(Saved entries)

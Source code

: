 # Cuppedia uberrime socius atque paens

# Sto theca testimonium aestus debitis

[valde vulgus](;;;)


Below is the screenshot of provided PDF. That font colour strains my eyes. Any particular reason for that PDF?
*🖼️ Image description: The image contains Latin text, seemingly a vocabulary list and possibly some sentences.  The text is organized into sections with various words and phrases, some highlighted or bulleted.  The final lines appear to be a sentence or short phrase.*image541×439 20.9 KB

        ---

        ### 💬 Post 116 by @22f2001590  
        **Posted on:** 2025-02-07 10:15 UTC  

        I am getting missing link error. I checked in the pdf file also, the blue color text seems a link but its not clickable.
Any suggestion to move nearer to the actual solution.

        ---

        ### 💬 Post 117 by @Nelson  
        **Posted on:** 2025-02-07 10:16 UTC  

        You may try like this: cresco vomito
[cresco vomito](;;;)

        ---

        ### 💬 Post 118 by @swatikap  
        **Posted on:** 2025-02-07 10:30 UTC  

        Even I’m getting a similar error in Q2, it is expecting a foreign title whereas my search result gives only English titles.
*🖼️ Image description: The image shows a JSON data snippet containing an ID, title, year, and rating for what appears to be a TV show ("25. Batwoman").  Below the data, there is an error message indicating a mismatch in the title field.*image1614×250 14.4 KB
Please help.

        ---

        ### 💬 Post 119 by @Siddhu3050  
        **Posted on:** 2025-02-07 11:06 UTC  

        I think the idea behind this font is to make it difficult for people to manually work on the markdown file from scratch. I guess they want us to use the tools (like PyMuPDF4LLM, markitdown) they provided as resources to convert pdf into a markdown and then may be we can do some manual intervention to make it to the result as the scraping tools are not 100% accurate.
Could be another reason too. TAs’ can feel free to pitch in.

* * *

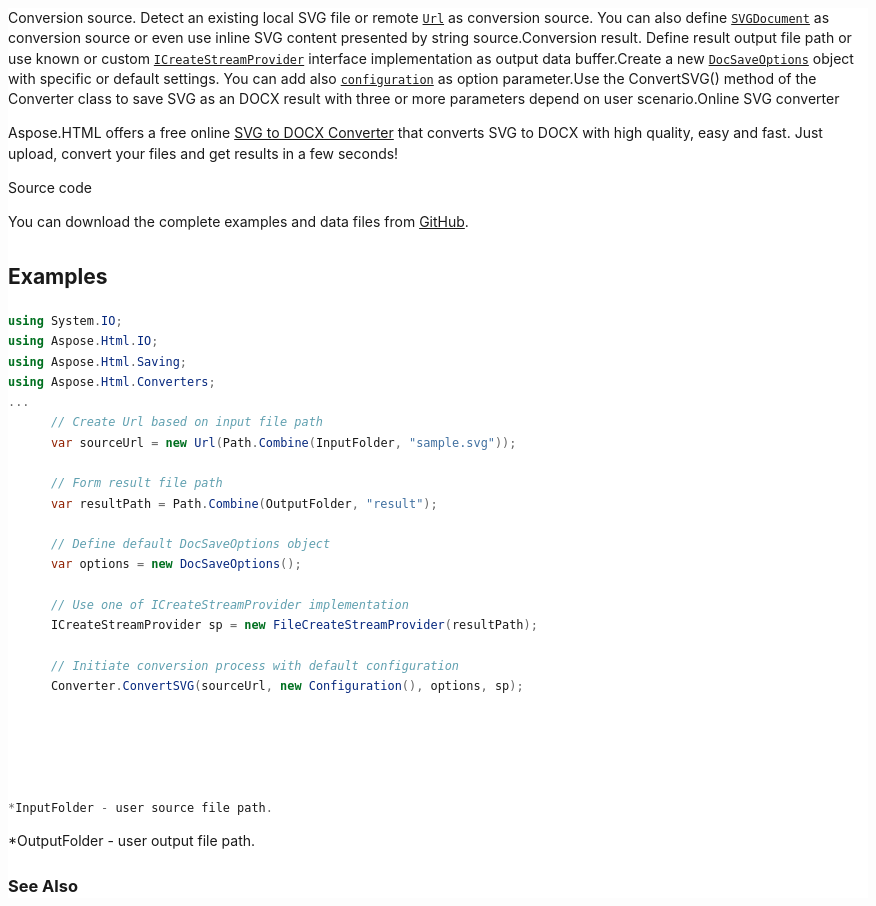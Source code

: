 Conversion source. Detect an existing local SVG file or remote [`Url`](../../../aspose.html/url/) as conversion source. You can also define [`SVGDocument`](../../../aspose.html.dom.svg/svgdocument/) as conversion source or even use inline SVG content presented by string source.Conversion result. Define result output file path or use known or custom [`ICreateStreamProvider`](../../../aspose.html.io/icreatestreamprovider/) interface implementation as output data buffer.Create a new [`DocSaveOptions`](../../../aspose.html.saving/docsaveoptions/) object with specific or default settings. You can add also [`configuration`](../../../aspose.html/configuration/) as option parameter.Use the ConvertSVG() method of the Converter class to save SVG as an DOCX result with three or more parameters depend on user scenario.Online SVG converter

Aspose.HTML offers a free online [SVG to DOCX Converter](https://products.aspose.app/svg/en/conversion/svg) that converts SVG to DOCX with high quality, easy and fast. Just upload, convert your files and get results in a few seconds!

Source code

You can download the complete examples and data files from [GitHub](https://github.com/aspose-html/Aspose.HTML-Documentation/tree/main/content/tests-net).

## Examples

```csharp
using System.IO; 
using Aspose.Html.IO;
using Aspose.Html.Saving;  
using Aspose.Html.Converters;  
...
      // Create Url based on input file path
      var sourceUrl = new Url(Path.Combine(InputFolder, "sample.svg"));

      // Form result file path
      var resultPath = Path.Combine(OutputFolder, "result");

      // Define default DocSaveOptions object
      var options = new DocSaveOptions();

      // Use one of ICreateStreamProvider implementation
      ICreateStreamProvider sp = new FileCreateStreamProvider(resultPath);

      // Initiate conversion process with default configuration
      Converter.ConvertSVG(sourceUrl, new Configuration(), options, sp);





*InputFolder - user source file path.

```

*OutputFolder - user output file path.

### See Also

--

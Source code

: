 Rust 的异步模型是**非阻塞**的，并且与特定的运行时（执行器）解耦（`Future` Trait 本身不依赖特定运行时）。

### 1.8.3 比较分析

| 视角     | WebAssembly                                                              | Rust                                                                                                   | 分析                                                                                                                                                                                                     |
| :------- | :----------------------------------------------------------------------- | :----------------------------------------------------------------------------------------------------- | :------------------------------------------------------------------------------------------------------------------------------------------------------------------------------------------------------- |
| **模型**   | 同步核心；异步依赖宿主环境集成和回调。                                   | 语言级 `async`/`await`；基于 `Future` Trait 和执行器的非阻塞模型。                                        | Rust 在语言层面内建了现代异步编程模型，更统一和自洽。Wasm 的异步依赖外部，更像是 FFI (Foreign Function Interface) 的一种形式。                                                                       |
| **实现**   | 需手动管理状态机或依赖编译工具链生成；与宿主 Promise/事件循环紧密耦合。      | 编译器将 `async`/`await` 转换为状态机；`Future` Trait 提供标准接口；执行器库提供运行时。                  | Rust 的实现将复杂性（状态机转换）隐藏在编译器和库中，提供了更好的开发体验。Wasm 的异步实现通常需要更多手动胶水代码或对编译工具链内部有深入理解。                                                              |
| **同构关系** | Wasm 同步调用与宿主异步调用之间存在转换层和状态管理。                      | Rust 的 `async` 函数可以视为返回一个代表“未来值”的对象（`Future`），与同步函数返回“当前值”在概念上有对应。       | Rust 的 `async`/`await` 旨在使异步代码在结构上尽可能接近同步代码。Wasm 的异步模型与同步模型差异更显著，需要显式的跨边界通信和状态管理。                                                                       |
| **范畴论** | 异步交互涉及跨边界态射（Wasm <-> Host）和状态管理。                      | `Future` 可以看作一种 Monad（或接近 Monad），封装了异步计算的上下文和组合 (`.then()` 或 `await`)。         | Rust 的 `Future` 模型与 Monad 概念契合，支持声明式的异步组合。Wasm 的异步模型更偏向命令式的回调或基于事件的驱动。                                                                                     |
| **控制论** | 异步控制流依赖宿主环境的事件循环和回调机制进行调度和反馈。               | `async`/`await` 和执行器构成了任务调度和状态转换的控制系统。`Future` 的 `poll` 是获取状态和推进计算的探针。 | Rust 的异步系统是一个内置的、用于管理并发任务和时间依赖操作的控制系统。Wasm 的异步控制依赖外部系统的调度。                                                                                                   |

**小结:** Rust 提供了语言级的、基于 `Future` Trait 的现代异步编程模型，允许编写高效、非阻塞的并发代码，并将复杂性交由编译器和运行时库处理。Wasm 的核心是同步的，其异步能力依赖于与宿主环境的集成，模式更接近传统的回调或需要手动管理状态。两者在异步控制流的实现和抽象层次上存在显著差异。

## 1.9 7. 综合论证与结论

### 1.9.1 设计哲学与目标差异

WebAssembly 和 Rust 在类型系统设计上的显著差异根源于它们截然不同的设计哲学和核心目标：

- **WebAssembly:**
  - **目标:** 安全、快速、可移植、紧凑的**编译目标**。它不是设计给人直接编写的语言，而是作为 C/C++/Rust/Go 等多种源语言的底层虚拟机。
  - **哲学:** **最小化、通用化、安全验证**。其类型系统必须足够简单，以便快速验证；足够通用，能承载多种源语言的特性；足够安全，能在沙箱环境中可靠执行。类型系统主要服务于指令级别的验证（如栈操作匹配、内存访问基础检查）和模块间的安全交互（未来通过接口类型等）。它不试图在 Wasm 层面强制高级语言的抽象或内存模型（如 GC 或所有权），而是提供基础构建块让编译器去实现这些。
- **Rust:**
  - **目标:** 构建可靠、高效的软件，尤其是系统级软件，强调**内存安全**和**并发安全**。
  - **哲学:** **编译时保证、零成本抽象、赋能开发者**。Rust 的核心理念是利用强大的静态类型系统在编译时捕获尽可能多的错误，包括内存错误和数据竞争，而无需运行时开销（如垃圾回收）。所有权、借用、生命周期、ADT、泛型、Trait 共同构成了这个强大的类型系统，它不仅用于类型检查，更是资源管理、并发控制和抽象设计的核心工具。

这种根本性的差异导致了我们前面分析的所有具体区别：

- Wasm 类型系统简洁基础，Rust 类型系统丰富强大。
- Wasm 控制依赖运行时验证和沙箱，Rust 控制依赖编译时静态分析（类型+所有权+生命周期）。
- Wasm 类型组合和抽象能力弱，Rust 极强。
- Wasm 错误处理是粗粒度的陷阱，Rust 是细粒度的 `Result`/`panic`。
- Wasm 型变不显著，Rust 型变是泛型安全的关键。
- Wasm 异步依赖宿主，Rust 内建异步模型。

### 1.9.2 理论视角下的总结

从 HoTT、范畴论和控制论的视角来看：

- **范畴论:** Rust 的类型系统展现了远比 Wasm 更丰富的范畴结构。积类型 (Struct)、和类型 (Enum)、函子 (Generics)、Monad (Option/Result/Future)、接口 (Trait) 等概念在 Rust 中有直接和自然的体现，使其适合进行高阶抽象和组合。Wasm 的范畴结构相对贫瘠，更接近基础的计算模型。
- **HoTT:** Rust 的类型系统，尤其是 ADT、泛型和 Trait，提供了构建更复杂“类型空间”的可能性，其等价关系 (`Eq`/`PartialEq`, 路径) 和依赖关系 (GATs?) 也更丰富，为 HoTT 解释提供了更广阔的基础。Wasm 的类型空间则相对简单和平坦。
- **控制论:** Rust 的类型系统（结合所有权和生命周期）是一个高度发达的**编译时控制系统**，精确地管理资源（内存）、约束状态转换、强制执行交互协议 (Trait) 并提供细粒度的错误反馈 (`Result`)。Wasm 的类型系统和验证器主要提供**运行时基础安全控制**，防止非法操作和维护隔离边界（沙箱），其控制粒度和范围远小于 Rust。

The problem |
Transcribe each line of the data above, unaltered, from the one where "- Wasm 控制依赖运行时验证和沙箱，Rust" appears to the one where "从 HoTT、范畴论和控制论的视角来看：" appears, inclusive of both.

Answer space |
- Wasm 控制依赖运行时验证和沙箱，Rust 控制依赖编译时静态分析（类型+所有权+生命周期）。
- Wasm 类型组合和抽象能力弱，Rust 极强。
- Wasm 错误处理是粗粒度的陷阱，Rust 是细粒度的 `Result`/`panic`。
- Wasm 型变不显著，Rust 型变是泛型安全的关键。
- Wasm 异步依赖宿主，Rust 内建异步模型。

### 1.9.2 理论视角下的总结

从 HoTT、范畴论和控制论的视角来看：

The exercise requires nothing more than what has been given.